У Шеллинга (которого Булгаков в «Свете невечернем» не устает цитировать) есть мысль о том, что между временем и вечностью должно находиться нечто, с чего должно начаться время. У Соловьева (и Флоренского) Булгаков находит имя этому нечто — София, премудрость Божия, энтелехия мира, его потенция. «София не только любима, но и любит ответной любовью, и в этой взаимной любви она получает все —
София открывается в мире как красота, которая есть ощутимая софийность мира. Поэтому искусство лучше, непосредственнее знает Софию, нежели философия. Красота царственна, она не может не царить, это наше собственное воспоминание об Эдеме, но она может и обманывать. Эдемская красота вне-Эдема есть подделка, поэтому она может жалить, как змея. Земная красота загадочна и зловеща, как улыбка Джоконды; с Елизаветой Тюрингенской соперничают здесь чары Венеры, и «жене, облеченной в солнце», противостоит «жена-блудница», облеченная в сатанинскую красоту.

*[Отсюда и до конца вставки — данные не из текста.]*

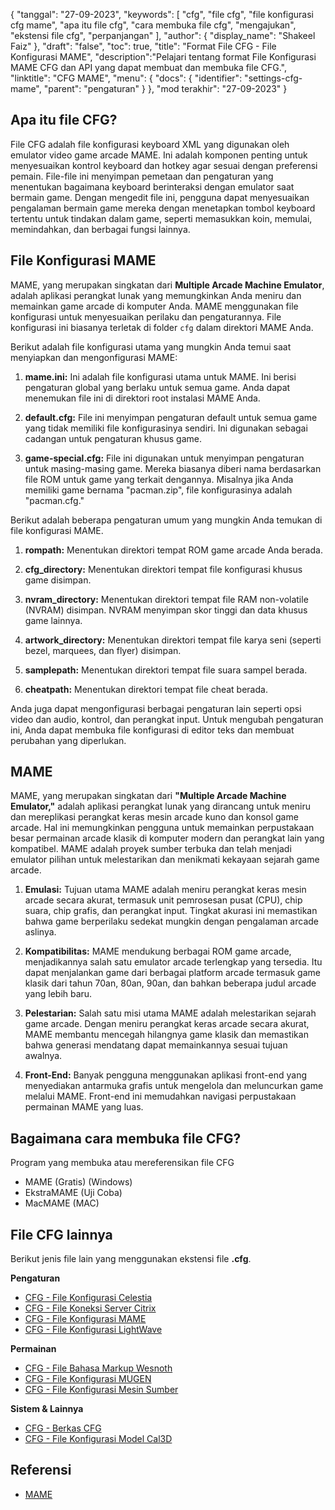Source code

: {
"tanggal": "27-09-2023",
  "keywords": [
"cfg",
"file cfg",
"file konfigurasi cfg mame",
"apa itu file cfg",
"cara membuka file cfg",
"mengajukan",
"ekstensi file cfg",
"perpanjangan"
],
  "author": {
"display_name": "Shakeel Faiz"
},
"draft": "false",
"toc": true,
"title": "Format File CFG - File Konfigurasi MAME",
  "description":"Pelajari tentang format File Konfigurasi MAME CFG dan API yang dapat membuat dan membuka file CFG.",
"linktitle": "CFG MAME",
  "menu": {
    "docs": {
      "identifier": "settings-cfg-mame",
"parent": "pengaturan"
}
},
"mod terakhir": "27-09-2023"
}

## Apa itu file CFG?

File CFG adalah file konfigurasi keyboard XML yang digunakan oleh emulator video game arcade MAME. Ini adalah komponen penting untuk menyesuaikan kontrol keyboard dan hotkey agar sesuai dengan preferensi pemain. File-file ini menyimpan pemetaan dan pengaturan yang menentukan bagaimana keyboard berinteraksi dengan emulator saat bermain game. Dengan mengedit file ini, pengguna dapat menyesuaikan pengalaman bermain game mereka dengan menetapkan tombol keyboard tertentu untuk tindakan dalam game, seperti memasukkan koin, memulai, memindahkan, dan berbagai fungsi lainnya.

## File Konfigurasi MAME

MAME, yang merupakan singkatan dari **Multiple Arcade Machine Emulator**, adalah aplikasi perangkat lunak yang memungkinkan Anda meniru dan memainkan game arcade di komputer Anda. MAME menggunakan file konfigurasi untuk menyesuaikan perilaku dan pengaturannya. File konfigurasi ini biasanya terletak di folder `cfg` dalam direktori MAME Anda.

Berikut adalah file konfigurasi utama yang mungkin Anda temui saat menyiapkan dan mengonfigurasi MAME:

1. **mame.ini:** Ini adalah file konfigurasi utama untuk MAME. Ini berisi pengaturan global yang berlaku untuk semua game. Anda dapat menemukan file ini di direktori root instalasi MAME Anda.

1. **default.cfg:** File ini menyimpan pengaturan default untuk semua game yang tidak memiliki file konfigurasinya sendiri. Ini digunakan sebagai cadangan untuk pengaturan khusus game.

1. **game-special.cfg:** File ini digunakan untuk menyimpan pengaturan untuk masing-masing game. Mereka biasanya diberi nama berdasarkan file ROM untuk game yang terkait dengannya. Misalnya jika Anda memiliki game bernama "pacman.zip", file konfigurasinya adalah "pacman.cfg."

Berikut adalah beberapa pengaturan umum yang mungkin Anda temukan di file konfigurasi MAME.

1. **rompath:** Menentukan direktori tempat ROM game arcade Anda berada.

1. **cfg_directory:** Menentukan direktori tempat file konfigurasi khusus game disimpan.

1. **nvram_directory:** Menentukan direktori tempat file RAM non-volatile (NVRAM) disimpan. NVRAM menyimpan skor tinggi dan data khusus game lainnya.

1. **artwork_directory:** Menentukan direktori tempat file karya seni (seperti bezel, marquees, dan flyer) disimpan.

1. **samplepath:** Menentukan direktori tempat file suara sampel berada.

1. **cheatpath:** Menentukan direktori tempat file cheat berada.

Anda juga dapat mengonfigurasi berbagai pengaturan lain seperti opsi video dan audio, kontrol, dan perangkat input. Untuk mengubah pengaturan ini, Anda dapat membuka file konfigurasi di editor teks dan membuat perubahan yang diperlukan.

## MAME

MAME, yang merupakan singkatan dari **"Multiple Arcade Machine Emulator,"** adalah aplikasi perangkat lunak yang dirancang untuk meniru dan mereplikasi perangkat keras mesin arcade kuno dan konsol game arcade. Hal ini memungkinkan pengguna untuk memainkan perpustakaan besar permainan arcade klasik di komputer modern dan perangkat lain yang kompatibel. MAME adalah proyek sumber terbuka dan telah menjadi emulator pilihan untuk melestarikan dan menikmati kekayaan sejarah game arcade.

1. **Emulasi:** Tujuan utama MAME adalah meniru perangkat keras mesin arcade secara akurat, termasuk unit pemrosesan pusat (CPU), chip suara, chip grafis, dan perangkat input. Tingkat akurasi ini memastikan bahwa game berperilaku sedekat mungkin dengan pengalaman arcade aslinya.

1. **Kompatibilitas:** MAME mendukung berbagai ROM game arcade, menjadikannya salah satu emulator arcade terlengkap yang tersedia. Itu dapat menjalankan game dari berbagai platform arcade termasuk game klasik dari tahun 70an, 80an, 90an, dan bahkan beberapa judul arcade yang lebih baru.

1. **Pelestarian:** Salah satu misi utama MAME adalah melestarikan sejarah game arcade. Dengan meniru perangkat keras arcade secara akurat, MAME membantu mencegah hilangnya game klasik dan memastikan bahwa generasi mendatang dapat memainkannya sesuai tujuan awalnya.

1. **Front-End:** Banyak pengguna menggunakan aplikasi front-end yang menyediakan antarmuka grafis untuk mengelola dan meluncurkan game melalui MAME. Front-end ini memudahkan navigasi perpustakaan permainan MAME yang luas.

## Bagaimana cara membuka file CFG?

Program yang membuka atau mereferensikan file CFG

- MAME (Gratis) (Windows)
- EkstraMAME (Uji Coba)
- MacMAME (MAC)

## File CFG lainnya

Berikut jenis file lain yang menggunakan ekstensi file **.cfg**.

**Pengaturan**
- [CFG - File Konfigurasi Celestia](/id/settings/cfg-celestia/)
- [CFG - File Koneksi Server Citrix](/id/settings/cfg-citrix/)
- [CFG - File Konfigurasi MAME](/id/settings/cfg-mame/)
- [CFG - File Konfigurasi LightWave](/id/settings/cfg-lightwave/)

**Permainan**
- [CFG - File Bahasa Markup Wesnoth](/id/game/cfg-wesnoth/)
- [CFG - File Konfigurasi MUGEN](/id/game/cfg-mugen/)
- [CFG - File Konfigurasi Mesin Sumber](/id/game/cfg-sourceengine/)

**Sistem & Lainnya**
- [CFG - Berkas CFG](/id/system/cfg/)
- [CFG - File Konfigurasi Model Cal3D](/id/misc/cfg-cal3d/)

## Referensi
* [MAME](https://en.wikipedia.org/wiki/MAME)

Вся тварь до грехопадения обладала естественным бессмертием. Бог породил сынов Божьих, призванных стать богами, но не благодаря хищению, каким соблазнил человека дьявол, а по благодати сыновнего послушания. Изгнанием прародителей из рая начинается человеческая история. Может ли она перерасти в эсхатологию? Булгаков опять вспоминает Федорова, его идею «трудового воскрешения мертвых». По мнению Булгакова, «воскрешение, как и рождение, есть творческий акт Божьего всемогущества, которым возвращается душе усопшего животворящая ее сила, способность создать для себя, соответственно своей природе, тело; оно есть… акт теургический. Поэтому федоровский «проект» хозяйственно-трудового, магического воскрешения… грешит недолжным смешением областей хозяйства и теургии»27. Федоров хочет, чтобы человек, осуществляя волю Божию в творении, обошелся без Бога и помимо Бога с разрывом богочеловеческого единства. В случае неудачи этого «общего дела» усопшие будут воскрешены уже Богом — «многие на суд и осуждение». Учение Федорова, резюмирует Булгаков, является последним словом новоевропейского гуманизма. Перед его грандиозностью робкими и нерешительными кажутся утопии Мечникова, Фурье, Маркса. По букве федоровский проект должен быть отвергнут, но как движение сердца и воли, как молитва и вдохновение он важен и дорог. Цель истории находится за пределами истории, то есть когда кончится время, как это предсказано в Апокалипсисе.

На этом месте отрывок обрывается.